Fg = 147.1N (directly down)
FN = 195.9N (perpendicular to the slope)
Ff = 19.6N (up parallel the slope)
F = 147.1N (down parallel the slope)

just want to make sure here..

now I add the 4 vectors together and find out what Force I need to add (up parallel to the slope) in order to make the net force = 0

?


thanks

 

[PhysicsinCalifornia]

The four forces I have found are:

Fg = 147.1N (directly down)
FN = 195.9N (perpendicular to the slope)
Ff = 19.6N (up parallel the slope)
F = 147.1N (down parallel the slope)

now I add the 4 vectors together and find out what Force I need to add (up parallel to the slope) in order to make the net force = 0

First, you have to draw your "free body diagram". (Did you do that bullroar?)
There are trig functions that should be applied here because the block is at an incline of \theta.
Once you draw it, you should have something like::

\Sigma F_{x} = F_{g}\sin\theta + F_{push} + f_{k} = ma
\Sigma F_{y} = n - F_{g}\cos\theta = 0

 

[Doc Al]

ok I have the same problem.

The four forces I have found are:

Fg = 147.1N (directly down)
FN = 195.9N (perpendicular to the slope)
Ff = 19.6N (up parallel the slope)
F = 147.1N (down parallel the slope)

Not sure where you are getting these numbers. The four forces are:

(1) weight = mg, acting down. This will have components perpendicular and parallel to the incline. If you call the angle that the incline makes with the horizontal \theta, then W_{parallel} = mg \sin \theta down the incline and W_{perpendicular} = mg \cos \theta into the incline.

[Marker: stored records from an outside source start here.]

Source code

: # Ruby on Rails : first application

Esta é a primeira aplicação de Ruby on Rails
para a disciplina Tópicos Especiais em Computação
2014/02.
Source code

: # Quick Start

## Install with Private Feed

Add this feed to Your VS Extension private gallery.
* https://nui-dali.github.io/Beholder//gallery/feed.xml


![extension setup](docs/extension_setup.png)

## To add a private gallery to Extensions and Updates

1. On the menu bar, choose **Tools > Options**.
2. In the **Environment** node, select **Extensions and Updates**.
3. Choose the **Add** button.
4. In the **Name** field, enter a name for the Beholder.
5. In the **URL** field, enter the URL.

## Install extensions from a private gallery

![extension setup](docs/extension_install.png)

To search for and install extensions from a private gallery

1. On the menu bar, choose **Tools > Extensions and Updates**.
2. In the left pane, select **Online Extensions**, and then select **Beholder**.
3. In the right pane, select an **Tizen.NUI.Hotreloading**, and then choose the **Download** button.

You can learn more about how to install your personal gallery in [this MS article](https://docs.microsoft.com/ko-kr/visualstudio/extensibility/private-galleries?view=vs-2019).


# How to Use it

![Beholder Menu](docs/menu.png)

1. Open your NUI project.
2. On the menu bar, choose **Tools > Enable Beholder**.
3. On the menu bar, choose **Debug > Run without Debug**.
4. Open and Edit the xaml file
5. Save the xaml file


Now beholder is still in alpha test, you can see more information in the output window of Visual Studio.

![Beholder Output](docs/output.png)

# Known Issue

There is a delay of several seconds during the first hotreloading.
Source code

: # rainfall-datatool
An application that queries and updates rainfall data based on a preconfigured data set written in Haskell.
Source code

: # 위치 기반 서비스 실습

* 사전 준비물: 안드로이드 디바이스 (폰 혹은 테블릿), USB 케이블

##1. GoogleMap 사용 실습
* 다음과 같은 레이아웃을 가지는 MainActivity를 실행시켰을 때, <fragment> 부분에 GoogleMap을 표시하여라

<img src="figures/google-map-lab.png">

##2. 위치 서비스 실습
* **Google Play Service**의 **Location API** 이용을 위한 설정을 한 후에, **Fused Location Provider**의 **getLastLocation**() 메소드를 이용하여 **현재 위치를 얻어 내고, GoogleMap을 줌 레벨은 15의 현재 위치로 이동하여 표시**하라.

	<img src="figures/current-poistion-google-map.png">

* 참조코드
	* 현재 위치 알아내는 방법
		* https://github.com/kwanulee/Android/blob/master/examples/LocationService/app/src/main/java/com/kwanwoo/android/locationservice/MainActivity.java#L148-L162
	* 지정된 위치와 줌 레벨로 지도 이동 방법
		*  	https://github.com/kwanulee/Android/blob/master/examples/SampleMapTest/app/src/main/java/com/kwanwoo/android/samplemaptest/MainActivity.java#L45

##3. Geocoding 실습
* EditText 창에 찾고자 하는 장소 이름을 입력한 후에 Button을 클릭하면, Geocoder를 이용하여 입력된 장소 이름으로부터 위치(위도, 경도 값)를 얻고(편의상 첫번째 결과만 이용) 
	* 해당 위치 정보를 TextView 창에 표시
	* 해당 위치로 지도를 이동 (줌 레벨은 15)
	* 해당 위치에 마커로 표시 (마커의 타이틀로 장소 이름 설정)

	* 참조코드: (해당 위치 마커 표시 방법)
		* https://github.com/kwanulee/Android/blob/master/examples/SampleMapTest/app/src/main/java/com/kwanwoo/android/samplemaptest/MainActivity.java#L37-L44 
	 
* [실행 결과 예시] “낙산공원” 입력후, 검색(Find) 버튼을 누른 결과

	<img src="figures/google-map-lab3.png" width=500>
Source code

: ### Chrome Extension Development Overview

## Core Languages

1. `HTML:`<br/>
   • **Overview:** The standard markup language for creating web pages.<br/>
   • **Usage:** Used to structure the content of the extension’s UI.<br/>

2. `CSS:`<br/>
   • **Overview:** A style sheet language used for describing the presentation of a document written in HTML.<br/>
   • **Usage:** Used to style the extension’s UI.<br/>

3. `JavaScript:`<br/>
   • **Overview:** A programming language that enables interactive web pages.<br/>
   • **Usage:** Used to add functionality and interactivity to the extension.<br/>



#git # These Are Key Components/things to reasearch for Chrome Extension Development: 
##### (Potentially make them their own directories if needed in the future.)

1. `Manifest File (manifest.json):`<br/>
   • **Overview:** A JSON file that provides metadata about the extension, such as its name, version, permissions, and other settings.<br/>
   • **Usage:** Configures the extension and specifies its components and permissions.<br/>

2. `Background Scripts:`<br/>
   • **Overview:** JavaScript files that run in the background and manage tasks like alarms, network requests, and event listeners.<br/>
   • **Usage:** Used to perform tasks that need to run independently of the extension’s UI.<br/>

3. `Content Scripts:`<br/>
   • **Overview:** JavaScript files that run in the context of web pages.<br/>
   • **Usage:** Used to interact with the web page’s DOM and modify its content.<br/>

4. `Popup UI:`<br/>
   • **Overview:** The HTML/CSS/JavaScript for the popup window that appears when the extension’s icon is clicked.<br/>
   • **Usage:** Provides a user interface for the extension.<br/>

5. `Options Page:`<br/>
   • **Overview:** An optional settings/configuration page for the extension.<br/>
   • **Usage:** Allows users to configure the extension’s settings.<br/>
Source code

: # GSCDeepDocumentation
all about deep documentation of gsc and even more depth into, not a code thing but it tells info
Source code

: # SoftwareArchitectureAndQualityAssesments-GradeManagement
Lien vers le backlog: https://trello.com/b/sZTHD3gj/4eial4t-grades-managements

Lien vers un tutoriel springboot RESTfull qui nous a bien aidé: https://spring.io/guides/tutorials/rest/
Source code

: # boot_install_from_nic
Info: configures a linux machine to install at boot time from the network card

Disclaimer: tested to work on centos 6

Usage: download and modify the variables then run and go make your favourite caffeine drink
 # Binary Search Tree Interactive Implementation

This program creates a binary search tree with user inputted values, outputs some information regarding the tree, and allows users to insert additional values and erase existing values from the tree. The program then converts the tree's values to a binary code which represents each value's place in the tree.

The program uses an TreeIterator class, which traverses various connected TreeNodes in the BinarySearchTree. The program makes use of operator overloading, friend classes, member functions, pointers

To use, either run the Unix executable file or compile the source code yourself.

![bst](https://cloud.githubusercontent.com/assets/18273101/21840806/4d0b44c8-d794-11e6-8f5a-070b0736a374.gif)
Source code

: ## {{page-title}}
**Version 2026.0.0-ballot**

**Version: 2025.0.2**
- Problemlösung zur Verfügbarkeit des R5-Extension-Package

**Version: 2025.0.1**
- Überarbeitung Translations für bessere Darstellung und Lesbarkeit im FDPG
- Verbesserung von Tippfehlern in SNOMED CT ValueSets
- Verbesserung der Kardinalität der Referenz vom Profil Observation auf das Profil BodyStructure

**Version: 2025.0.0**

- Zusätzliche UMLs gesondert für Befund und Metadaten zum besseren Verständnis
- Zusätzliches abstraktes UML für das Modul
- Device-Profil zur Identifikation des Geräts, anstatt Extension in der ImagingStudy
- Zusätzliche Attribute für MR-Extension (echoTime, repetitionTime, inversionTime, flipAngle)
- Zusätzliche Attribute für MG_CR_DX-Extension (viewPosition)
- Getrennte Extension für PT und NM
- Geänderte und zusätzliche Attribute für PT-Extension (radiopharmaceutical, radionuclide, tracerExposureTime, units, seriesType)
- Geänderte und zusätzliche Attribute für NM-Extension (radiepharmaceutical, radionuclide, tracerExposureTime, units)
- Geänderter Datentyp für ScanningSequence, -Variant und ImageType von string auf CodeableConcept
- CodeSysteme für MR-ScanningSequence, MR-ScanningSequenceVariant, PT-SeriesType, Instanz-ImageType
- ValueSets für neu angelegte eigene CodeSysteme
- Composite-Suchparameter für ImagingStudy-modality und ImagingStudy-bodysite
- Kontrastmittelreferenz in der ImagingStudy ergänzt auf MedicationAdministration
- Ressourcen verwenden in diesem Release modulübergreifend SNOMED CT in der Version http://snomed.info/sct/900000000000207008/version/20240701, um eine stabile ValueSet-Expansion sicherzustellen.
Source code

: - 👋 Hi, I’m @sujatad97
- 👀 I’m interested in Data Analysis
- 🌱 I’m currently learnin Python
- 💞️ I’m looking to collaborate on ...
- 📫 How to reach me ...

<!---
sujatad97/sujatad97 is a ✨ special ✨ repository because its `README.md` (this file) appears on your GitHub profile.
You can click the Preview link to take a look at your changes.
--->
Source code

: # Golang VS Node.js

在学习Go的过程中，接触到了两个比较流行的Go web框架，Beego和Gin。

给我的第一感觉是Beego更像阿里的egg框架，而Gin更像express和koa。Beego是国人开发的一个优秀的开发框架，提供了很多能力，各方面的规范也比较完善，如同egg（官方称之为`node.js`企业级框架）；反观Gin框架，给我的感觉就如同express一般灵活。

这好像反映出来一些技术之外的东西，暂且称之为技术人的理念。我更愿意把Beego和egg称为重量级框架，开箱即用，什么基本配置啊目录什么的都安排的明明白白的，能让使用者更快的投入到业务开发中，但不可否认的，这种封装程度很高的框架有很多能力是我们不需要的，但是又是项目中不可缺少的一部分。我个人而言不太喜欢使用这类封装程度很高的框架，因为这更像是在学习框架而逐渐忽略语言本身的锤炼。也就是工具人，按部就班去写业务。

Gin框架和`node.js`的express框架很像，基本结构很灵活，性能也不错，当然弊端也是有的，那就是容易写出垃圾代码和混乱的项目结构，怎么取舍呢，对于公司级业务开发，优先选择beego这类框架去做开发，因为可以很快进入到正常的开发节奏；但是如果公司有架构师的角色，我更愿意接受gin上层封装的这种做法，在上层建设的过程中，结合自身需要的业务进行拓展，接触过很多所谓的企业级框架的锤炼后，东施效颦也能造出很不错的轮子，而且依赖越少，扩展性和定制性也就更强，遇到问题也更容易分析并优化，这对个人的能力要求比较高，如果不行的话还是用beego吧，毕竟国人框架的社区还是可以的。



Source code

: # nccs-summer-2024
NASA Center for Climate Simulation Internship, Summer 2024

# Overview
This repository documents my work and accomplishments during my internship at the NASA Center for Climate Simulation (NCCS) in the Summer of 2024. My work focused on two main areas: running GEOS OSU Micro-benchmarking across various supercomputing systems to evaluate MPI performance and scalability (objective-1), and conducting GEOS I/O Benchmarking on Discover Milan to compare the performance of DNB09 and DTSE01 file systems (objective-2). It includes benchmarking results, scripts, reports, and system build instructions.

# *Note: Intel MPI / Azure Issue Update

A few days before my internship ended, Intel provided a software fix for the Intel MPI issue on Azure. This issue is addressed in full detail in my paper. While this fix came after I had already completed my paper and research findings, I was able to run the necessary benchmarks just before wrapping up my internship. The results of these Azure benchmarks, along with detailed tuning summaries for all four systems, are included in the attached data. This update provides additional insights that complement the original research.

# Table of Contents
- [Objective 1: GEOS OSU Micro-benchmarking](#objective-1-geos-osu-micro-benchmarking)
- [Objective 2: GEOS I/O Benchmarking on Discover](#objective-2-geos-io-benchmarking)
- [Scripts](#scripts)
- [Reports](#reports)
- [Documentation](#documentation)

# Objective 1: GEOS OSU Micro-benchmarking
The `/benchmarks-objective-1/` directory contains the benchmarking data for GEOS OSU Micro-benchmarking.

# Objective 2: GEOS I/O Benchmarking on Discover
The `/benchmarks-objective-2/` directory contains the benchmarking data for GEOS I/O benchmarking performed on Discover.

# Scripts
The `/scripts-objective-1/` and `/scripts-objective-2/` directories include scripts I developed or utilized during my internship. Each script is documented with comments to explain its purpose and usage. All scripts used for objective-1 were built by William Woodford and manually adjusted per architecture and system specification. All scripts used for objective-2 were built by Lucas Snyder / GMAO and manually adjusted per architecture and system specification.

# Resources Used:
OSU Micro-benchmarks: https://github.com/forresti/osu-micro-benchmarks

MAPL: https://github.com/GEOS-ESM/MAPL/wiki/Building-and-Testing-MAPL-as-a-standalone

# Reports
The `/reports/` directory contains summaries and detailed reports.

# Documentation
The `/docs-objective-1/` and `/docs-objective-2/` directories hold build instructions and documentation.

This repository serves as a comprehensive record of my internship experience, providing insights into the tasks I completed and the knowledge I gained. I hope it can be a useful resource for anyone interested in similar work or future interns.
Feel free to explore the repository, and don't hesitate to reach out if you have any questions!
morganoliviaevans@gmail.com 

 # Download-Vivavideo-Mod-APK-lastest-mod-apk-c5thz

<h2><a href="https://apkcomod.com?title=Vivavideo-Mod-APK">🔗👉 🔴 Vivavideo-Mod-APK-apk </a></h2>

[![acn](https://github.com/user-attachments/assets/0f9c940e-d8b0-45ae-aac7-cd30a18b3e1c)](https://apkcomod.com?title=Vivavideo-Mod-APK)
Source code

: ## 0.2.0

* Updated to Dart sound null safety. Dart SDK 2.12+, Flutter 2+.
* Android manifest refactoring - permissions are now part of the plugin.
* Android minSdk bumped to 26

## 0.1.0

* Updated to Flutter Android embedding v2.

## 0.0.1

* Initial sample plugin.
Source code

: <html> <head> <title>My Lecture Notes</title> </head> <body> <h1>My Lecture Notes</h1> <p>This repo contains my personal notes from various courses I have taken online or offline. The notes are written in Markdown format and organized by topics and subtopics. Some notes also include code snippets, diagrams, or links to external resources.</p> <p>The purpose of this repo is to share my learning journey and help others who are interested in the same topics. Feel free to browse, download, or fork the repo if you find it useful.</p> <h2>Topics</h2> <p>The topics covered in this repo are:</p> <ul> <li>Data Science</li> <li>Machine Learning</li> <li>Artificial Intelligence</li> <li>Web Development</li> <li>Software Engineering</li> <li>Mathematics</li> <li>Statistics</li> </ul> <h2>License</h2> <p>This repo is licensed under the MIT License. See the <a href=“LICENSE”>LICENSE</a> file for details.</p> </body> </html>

(2) normal force, N, which is the reaction to the forces pulling the block against the incline. N = mg \cos \theta, acting out of the plane. (This comes from setting the net force perpendicular to the plane equal to zero.)

(3) friction force = \mu N = \mu mg \cos \theta acting up the plane.

(4) the applied force F that acts up the incline.​

To find the applied force, do as PhysicsinCalifornia advised: set the net force parallel to the plane equal to zero: mg \sin \theta - \mu mg \cos \theta - F = 0.